Why is eye health important?

18 February 2013


We’re all aware of the need for exercise and healthy eating - they’re absolutely vital when it comes to keeping our bodies working properly and staying fit. However, there are some aspects of our personal health care that are easier to ignore, only facing them when we come across a problem.

Eye care is one such area, with most of us assuming that as long as we can see reasonably clearly then everything must be fine. While there are many ways that issues with eyesight can be corrected or managed (with medication, glasses or contact lenses, or perhaps even the slightly more costly option of laser eye surgery), clearly it would be preferable to try and prevent the onset of such things in the first place. Here are some key things to remember:

Most problems with your eyes will not cause them to hurt. Yes, you may experience headaches if you’re straining your vision regularly but your eyes themselves won’t hurt, so you may not connect the two things immediately. Some illnesses, such as diabetes and glaucoma, can impact on your eyesight and for many of us our vision will deteriorate over time as well. Therefore, having your eyes tested regularly is very important. The NHS recommends that both children and adults visit an optician every two years, though this may be more frequent in certain circumstances.

It is possible to diagnose many other illnesses - or at least to raise concerns - simply by looking at a patient’s eyes. The health of your eyes can potentially be used to spot issues as diverse as brain tumours, high cholesterol, high blood pressure, and liver disease, as well as those conditions more readily associated with eyes such as glaucoma. If you are visiting your optician regularly, they may well be able to alert you to abnormalities and suggest you get referred for testing and in some cases this could, quite literally, save your
life.



Good vision contributes in many vital ways to learning and the development of other skills, such as those required for sport. A lifetime of undiagnosed vision problems can impact on your performance at school and work, delay the acquisition of fine and gross motor skills and generally impede your physical and academic progress. Whilst it might seem melodramatic to say that getting your eyes tested regularly from an early age could change your life, for some people this is actually the case.

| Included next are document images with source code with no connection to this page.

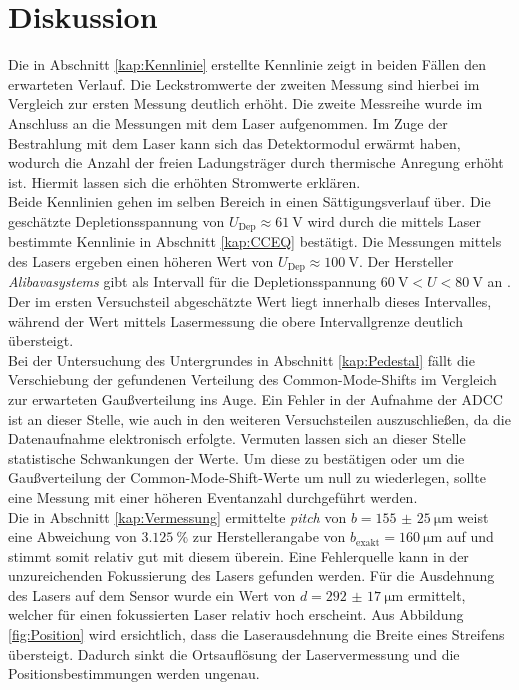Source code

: \section{Diskussion}

Die in Abschnitt \ref{kap:Kennlinie} erstellte Kennlinie zeigt in beiden Fällen den erwarteten Verlauf. Die Leckstromwerte der zweiten Messung sind hierbei im Vergleich zur ersten Messung deutlich erhöht. Die zweite Messreihe wurde im Anschluss an die Messungen mit dem Laser aufgenommen. Im Zuge der Bestrahlung mit dem Laser kann sich das Detektormodul erwärmt haben, wodurch die Anzahl der freien Ladungsträger durch thermische Anregung erhöht ist. Hiermit lassen sich die erhöhten Stromwerte erklären.\\

Beide Kennlinien gehen im selben Bereich in einen Sättigungsverlauf über. Die geschätzte Depletionsspannung von $ U_{\mathrm{Dep}} \approx \SI{61}{\volt}$ wird durch die mittels Laser bestimmte Kennlinie in Abschnitt \ref{kap:CCEQ} bestätigt. Die Messungen mittels des Lasers ergeben einen höheren Wert von $ U_{\mathrm{Dep}} \approx \SI{100}{\volt}$. Der Hersteller \textit{Alibavasystems} gibt als Intervall für die Depletionsspannung $\SI{60}{\volt} < U < \SI{80}{\volt}$ an \cite{alibava}. Der im ersten Versuchsteil abgeschätzte Wert liegt innerhalb dieses Intervalles, während der Wert mittels Lasermessung die obere Intervallgrenze deutlich übersteigt.\\

Bei der Untersuchung des Untergrundes in Abschnitt \ref{kap:Pedestal} fällt die Verschiebung der gefundenen Verteilung des Common-Mode-Shifts im Vergleich zur erwarteten Gaußverteilung ins Auge. Ein Fehler in der Aufnahme der ADCC ist an dieser Stelle, wie auch in den weiteren Versuchsteilen auszuschließen, da die Datenaufnahme elektronisch erfolgte.
Vermuten lassen sich an dieser Stelle statistische Schwankungen der Werte. Um diese zu bestätigen oder um die Gaußverteilung der Common-Mode-Shift-Werte um null zu wiederlegen, sollte eine Messung mit einer höheren Eventanzahl durchgeführt werden.\\

Die in Abschnitt \ref{kap:Vermessung} ermittelte \textit{pitch} von $b = \SI{155(25)}{\micro\metre}$ weist eine Abweichung von $\SI{3.125}{\%}$ zur Herstellerangabe von $b_\mathrm{exakt} = \SI{160}{\micro\metre}$ auf \cite{alibava} und stimmt somit relativ gut mit diesem überein. Eine Fehlerquelle kann in der unzureichenden Fokussierung des Lasers gefunden werden. Für die Ausdehnung des Lasers auf dem Sensor wurde ein Wert von $d = \SI{292(17)}{\micro\metre}$ ermittelt, welcher für einen fokussierten Laser relativ hoch erscheint. Aus Abbildung \ref{fig:Position} wird ersichtlich, dass die Laserausdehnung die Breite eines Streifens übersteigt. Dadurch sinkt die Ortsauflösung der Laservermessung und die Positionsbestimmungen werden ungenau.\\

There are a variety of statistics available about how we form our opinions of people in various situations (through body language and tone of voice, as well what we actually say) but everyone agrees on the importance of eye contact. If you are confident in the appearance of your eyes and their ability to function well, this will be evident when you interact with people and you will automatically come across as more open, friendly and knowledgeable. Avoiding eye contact, either because you don’t like how your eyes look or because you can’t rely on them to transfer information to your brain accurately, could unfortunately cause people to think that you are shy, uncomfortable or downright shifty. Luckily, you need never experience it, because if you look after your eye health, your eyes will look after you!